Fannie and Freddie, now 80 percent owned by U.S. taxpayers, already have drawn $145 billion from an unlimited line of government credit granted to ensure that home buyers can get loans while the private housing-finance industry is moribund.

That surpasses the amount spent on rescues of American International Group Inc., General Motors Co. or Citigroup Inc., which have begun repaying their debts. “It is the mother of all bailouts,” said Edward Pinto, a former chief credit officer at Fannie Mae, who is now a consultant to the mortgage-finance industry.
And the Obama administration is also pushing a bailout for state and local governments:
President Obama urged reluctant lawmakers Saturday to quickly approve nearly $50 billion in emergency aid to state and local governments, saying the money is needed to avoid "massive layoffs of teachers, police and firefighters" and to support the still-fragile economic recovery.

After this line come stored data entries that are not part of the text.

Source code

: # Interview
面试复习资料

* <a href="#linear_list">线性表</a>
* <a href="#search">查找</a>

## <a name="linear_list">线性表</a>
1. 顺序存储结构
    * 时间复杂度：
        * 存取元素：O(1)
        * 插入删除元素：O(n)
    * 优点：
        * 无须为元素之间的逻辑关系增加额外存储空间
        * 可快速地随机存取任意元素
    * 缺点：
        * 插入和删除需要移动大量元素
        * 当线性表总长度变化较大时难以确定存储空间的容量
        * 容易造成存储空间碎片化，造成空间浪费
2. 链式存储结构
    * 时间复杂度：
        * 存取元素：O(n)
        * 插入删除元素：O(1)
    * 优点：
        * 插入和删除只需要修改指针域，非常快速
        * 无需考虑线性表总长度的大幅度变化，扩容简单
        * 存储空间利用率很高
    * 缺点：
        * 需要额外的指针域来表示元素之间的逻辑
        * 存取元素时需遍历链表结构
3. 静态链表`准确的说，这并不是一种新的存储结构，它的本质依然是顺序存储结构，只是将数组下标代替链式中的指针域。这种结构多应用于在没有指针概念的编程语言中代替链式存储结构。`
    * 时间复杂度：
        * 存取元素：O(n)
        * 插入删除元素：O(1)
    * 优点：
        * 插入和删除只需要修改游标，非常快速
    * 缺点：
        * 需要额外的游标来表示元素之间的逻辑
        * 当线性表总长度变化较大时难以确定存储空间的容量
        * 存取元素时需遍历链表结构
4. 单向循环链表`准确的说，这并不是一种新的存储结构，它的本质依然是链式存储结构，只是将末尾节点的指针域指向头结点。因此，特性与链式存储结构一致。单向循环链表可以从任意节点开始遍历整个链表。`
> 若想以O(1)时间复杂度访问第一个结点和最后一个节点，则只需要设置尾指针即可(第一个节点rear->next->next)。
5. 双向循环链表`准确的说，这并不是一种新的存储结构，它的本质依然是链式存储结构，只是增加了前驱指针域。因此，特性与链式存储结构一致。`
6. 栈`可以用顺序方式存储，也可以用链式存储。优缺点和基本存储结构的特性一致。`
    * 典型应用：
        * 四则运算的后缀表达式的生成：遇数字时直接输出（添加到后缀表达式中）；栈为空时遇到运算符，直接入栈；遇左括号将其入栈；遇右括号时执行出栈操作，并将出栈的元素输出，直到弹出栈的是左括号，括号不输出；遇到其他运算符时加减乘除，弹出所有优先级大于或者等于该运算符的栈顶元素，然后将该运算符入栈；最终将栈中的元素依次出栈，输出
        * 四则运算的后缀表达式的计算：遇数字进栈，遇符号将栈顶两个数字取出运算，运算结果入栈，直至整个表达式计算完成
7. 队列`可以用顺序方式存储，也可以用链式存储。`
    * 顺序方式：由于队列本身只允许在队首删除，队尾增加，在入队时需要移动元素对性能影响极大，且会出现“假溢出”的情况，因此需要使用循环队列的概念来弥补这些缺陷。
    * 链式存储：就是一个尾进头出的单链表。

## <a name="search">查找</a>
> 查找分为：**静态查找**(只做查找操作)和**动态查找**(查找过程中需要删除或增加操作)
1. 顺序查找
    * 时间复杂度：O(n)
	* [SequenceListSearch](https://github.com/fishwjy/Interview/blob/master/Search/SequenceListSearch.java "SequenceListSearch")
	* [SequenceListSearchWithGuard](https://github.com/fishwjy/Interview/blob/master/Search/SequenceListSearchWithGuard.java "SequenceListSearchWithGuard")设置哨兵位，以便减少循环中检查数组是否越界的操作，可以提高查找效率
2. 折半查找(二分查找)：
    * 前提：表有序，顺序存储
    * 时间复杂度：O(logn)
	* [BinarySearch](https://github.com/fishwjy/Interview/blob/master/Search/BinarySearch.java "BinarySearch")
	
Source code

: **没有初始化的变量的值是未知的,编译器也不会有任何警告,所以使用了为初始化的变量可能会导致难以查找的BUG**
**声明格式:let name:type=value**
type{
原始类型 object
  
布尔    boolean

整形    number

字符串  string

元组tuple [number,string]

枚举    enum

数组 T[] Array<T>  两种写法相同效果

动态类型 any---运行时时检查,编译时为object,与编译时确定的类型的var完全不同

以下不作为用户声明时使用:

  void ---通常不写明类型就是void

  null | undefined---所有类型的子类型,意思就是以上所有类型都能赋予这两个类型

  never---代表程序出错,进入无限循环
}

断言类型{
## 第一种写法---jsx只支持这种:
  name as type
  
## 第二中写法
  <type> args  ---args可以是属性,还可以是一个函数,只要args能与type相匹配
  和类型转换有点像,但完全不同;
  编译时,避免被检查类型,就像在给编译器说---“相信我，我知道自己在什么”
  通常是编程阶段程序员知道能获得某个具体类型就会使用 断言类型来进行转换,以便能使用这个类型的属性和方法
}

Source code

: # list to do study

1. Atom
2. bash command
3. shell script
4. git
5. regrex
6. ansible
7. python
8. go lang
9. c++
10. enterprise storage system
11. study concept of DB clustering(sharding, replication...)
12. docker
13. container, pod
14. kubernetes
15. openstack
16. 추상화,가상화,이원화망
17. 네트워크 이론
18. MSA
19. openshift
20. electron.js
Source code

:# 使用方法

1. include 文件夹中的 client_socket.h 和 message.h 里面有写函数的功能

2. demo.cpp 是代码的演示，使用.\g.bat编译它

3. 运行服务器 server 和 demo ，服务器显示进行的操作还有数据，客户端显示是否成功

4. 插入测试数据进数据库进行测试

In a letter to congressional leaders, Obama defended last year's huge economic stimulus package, saying it helped break the economy's free fall, but argued that more spending is urgent and unavoidable. "We must take these emergency measures," he wrote in an appeal aimed primarily at members of his own party.
There is simply nothing that will convince the administration that government spending is not part of the solution in promoting economic recovery, and may even have the opposite effect. It's faith-based economics.

What we need to do is borrow a page from Slovakia's incoming government:
A group of right-leaning political parties dedicated to shrinking state spending looked set to form the Slovak Republic's next government after weekend elections, easing fears of deficit trouble in the euro zone's poorest country.

Four relatively conservative parties, led by the Slovak Democratic Christian Union, together won 44.1% of the vote, enough to take 79 seats in the 150-member parliament. That would put power in Bratislava, the capital, back in the hands of politicians who led a major privatization push and restructured welfare and pension programs in Slovakia from 1998 to 2006.

And Germany, which is not under pressure from financial markets over its credit worthiness, is also looking to reduce government expenditures:
Chancellor Angela Merkel announced plans on Monday to slash German federal spending by 80 billion euros (95 million dollars) over several years, including “significant” changes to the armed forces.

Foreign Minister Guido Westerwelle, who leads the Free Democratic Party (FDP) in the coalition government, said the cuts next year alone would total 11.1 billion euros.
Given the belief among so many on the left that the U.S. should follow Europe's lead, maybe this will convince them of the need to change course? Doubtful.